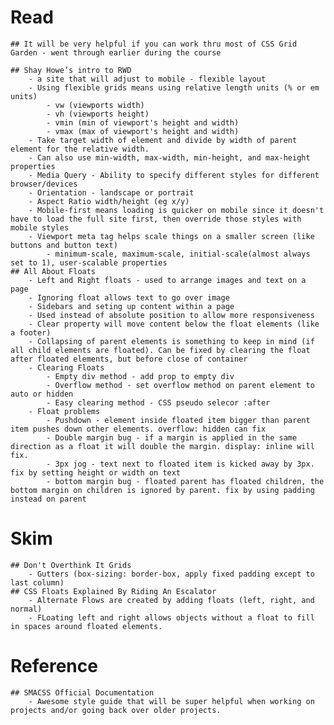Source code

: # Read
    ## It will be very helpful if you can work thru most of CSS Grid Garden - went through earlier during the course

    ## Shay Howe’s intro to RWD 
        - a site that will adjust to mobile - flexible layout
        - Using flexible grids means using relative length units (% or em units)
            - vw (viewports width)
            - vh (viewports height)
            - vmin (min of viewport's height and width)
            - vmax (max of viewport's height and width)
        - Take target width of element and divide by width of parent element for the relative width.
        - Can also use min-width, max-width, min-height, and max-height properties
        - Media Query - Ability to specify different styles for different browser/devices
        - Orientation - landscape or portrait
        - Aspect Ratio width/height (eg x/y)
        - Mobile-first means loading is quicker on mobile since it doesn't have to load the full site first, then override those styles with mobile styles
        - Viewport meta tag helps scale things on a smaller screen (like buttons and button text)
            - minimum-scale, maximum-scale, initial-scale(almost always set to 1), user-scalable properties
    ## All About Floats 
        - Left and Right floats - used to arrange images and text on a page
        - Ignoring float allows text to go over image
        - Sidebars and seting up content within a page
        - Used instead of absolute position to allow more responsiveness
        - Clear property will move content below the float elements (like a footer)
        - Collapsing of parent elements is something to keep in mind (if all child elements are floated). Can be fixed by clearing the float after floated elements, but before close of container
        - Clearing Floats
            - Empty div method - add prop to empty div
            - Overflow method - set overflow method on parent element to auto or hidden
            - Easy clearing method - CSS pseudo selecor :after
        - Float problems
            - Pushdown - element inside floated item bigger than parent item pushes down other elements. overflow: hidden can fix
            - Double margin bug - if a margin is applied in the same direction as a float it will double the margin. display: inline will fix.
            - 3px jog - text next to floated item is kicked away by 3px. fix by setting height or width on text
            - bottom margin bug - floated parent has floated children, the bottom margin on children is ignored by parent. fix by using padding instead on parent

# Skim
    ## Don't Overthink It Grids 
        - Gutters (box-sizing: border-box, apply fixed padding except to last column)
    ## CSS Floats Explained By Riding An Escalator 
        - Alternate Flows are created by adding floats (left, right, and normal)
        - FLoating left and right allows objects without a float to fill in spaces around floated elements.

# Reference
    ## SMACSS Official Documentation
        - Awesome style guide that will be super helpful when working on projects and/or going back over older projects.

About this task
Search the listing above for the lines with "## Don't Overthink It Grids" and "- Alternate Flows", then output those lines and all lines between them exactly.

Result of the exercise
    ## Don't Overthink It Grids 
        - Gutters (box-sizing: border-box, apply fixed padding except to last column)
    ## CSS Floats Explained By Riding An Escalator 
        - Alternate Flows are created by adding floats (left, right, and normal)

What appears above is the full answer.